**What you are asked to do**
Range to reproduce from the entries below: the line with "3.136 & 142", the line with "1.949 & 156", and every line in between. Give them exactly and give nothing else.

*** Opening Given entries ***

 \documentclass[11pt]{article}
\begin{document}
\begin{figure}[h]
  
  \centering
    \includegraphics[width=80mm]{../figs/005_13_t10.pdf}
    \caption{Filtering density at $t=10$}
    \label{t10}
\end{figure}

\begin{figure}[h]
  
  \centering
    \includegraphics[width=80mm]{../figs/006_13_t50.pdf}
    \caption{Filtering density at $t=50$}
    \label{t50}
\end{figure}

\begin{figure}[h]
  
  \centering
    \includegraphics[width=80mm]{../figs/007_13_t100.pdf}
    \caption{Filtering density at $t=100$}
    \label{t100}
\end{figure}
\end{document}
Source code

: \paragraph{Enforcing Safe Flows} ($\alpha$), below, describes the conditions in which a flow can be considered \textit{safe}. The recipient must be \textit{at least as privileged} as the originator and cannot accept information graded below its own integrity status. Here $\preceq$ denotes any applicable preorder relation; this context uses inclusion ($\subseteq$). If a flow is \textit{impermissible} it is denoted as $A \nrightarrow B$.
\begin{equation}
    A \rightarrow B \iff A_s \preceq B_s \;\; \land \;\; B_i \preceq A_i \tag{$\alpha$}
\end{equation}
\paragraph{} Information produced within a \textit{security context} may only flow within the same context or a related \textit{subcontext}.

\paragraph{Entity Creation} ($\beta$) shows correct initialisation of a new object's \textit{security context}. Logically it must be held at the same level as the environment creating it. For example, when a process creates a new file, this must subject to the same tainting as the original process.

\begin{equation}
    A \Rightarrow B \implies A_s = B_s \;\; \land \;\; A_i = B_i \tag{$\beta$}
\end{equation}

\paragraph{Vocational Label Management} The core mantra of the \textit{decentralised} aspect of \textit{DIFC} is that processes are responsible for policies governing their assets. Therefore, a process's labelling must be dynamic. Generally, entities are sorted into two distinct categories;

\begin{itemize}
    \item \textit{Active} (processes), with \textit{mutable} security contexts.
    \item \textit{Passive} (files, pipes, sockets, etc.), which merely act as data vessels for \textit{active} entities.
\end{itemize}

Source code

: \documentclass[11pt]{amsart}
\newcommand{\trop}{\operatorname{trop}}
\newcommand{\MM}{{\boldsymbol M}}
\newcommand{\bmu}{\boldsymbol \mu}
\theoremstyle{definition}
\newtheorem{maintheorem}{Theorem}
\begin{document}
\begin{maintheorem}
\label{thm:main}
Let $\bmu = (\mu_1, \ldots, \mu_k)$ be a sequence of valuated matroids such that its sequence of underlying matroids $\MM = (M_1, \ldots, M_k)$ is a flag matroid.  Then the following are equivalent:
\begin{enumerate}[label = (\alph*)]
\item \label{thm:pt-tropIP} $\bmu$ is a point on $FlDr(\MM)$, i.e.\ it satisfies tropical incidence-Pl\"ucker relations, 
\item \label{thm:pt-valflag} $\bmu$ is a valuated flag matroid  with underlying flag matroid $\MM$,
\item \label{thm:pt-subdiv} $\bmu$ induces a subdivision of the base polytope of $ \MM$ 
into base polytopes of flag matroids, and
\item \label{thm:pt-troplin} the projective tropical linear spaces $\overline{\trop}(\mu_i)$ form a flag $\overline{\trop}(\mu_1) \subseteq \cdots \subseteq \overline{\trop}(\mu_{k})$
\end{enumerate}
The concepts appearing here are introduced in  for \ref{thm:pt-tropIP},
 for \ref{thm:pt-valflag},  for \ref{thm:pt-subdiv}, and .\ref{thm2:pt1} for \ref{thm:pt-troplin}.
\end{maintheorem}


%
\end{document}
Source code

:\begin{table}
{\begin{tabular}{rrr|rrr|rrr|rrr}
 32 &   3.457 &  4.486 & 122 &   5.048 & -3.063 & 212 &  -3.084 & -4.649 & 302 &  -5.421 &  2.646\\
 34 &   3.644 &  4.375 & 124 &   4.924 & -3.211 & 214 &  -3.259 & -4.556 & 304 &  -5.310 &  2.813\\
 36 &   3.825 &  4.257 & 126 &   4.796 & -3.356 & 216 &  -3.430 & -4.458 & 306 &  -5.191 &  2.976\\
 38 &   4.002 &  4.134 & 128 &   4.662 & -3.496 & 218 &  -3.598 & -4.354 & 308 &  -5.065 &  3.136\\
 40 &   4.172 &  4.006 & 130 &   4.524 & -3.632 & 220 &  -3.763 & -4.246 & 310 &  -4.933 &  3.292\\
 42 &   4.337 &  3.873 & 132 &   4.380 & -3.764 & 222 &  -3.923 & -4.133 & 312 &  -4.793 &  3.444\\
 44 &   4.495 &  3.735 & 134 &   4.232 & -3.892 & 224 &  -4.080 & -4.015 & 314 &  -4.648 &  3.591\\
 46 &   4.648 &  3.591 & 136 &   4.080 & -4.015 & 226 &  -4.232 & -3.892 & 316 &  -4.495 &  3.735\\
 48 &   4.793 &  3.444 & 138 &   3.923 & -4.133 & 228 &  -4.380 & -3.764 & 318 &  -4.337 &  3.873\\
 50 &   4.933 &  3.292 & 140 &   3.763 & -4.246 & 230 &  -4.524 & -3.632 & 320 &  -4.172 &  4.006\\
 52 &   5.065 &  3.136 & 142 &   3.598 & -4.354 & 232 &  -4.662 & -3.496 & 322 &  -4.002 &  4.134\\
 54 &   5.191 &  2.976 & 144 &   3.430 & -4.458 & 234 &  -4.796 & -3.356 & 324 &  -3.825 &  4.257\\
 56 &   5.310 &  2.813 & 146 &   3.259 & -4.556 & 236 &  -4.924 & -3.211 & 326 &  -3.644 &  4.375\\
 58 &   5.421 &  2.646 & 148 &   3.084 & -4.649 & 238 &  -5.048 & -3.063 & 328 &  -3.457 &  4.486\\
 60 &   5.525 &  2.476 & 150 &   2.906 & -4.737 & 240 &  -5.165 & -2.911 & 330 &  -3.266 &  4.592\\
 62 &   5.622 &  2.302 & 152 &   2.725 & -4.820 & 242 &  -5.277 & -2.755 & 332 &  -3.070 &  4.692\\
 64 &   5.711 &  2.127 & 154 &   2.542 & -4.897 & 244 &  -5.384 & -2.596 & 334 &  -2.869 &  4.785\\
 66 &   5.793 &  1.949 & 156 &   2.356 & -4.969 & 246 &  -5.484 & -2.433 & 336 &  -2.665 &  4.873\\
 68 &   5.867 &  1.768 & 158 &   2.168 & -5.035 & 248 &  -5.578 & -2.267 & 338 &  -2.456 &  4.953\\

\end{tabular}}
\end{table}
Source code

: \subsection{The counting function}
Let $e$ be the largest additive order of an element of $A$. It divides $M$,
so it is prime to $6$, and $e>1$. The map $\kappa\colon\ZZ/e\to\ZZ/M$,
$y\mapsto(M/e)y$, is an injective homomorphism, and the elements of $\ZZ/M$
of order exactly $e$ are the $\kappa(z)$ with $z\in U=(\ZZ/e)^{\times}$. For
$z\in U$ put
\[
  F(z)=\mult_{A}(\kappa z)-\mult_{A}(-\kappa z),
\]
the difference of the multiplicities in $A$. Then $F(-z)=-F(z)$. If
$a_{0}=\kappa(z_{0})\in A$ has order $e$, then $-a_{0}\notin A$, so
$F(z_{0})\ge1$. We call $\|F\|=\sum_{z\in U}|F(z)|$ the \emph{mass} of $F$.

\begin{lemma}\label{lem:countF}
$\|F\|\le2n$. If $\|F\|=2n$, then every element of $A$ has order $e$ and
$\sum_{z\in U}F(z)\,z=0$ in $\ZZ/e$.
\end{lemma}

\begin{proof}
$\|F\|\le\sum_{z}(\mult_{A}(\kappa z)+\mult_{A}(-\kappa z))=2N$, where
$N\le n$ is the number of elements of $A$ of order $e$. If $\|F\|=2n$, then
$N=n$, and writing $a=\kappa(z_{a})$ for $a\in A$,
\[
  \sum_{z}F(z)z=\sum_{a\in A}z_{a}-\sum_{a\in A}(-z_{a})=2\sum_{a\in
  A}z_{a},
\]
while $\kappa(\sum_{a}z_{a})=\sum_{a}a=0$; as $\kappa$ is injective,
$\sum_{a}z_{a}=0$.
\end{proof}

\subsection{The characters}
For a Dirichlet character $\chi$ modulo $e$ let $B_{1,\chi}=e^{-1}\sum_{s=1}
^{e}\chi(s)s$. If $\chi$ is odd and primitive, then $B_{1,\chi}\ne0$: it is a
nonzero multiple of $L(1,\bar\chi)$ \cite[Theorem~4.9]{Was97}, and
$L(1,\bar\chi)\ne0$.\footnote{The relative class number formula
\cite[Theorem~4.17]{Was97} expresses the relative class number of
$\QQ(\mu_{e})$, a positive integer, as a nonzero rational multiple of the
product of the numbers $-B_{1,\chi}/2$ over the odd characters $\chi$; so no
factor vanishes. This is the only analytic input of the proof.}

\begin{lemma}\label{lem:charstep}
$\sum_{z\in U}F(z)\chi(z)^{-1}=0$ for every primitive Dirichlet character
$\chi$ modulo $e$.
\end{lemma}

*** Closing Given entries ***

**Written solution**
 52 &   5.065 &  3.136 & 142 &   3.598 & -4.354 & 232 &  -4.662 & -3.496 & 322 &  -4.002 &  4.134\\
 54 &   5.191 &  2.976 & 144 &   3.430 & -4.458 & 234 &  -4.796 & -3.356 & 324 &  -3.825 &  4.257\\
 56 &   5.310 &  2.813 & 146 &   3.259 & -4.556 & 236 &  -4.924 & -3.211 & 326 &  -3.644 &  4.375\\
 58 &   5.421 &  2.646 & 148 &   3.084 & -4.649 & 238 &  -5.048 & -3.063 & 328 &  -3.457 &  4.486\\
 60 &   5.525 &  2.476 & 150 &   2.906 & -4.737 & 240 &  -5.165 & -2.911 & 330 &  -3.266 &  4.592\\
 62 &   5.622 &  2.302 & 152 &   2.725 & -4.820 & 242 &  -5.277 & -2.755 & 332 &  -3.070 &  4.692\\
 64 &   5.711 &  2.127 & 154 &   2.542 & -4.897 & 244 &  -5.384 & -2.596 & 334 &  -2.869 &  4.785\\
 66 &   5.793 &  1.949 & 156 &   2.356 & -4.969 & 246 &  -5.484 & -2.433 & 336 &  -2.665 &  4.873\\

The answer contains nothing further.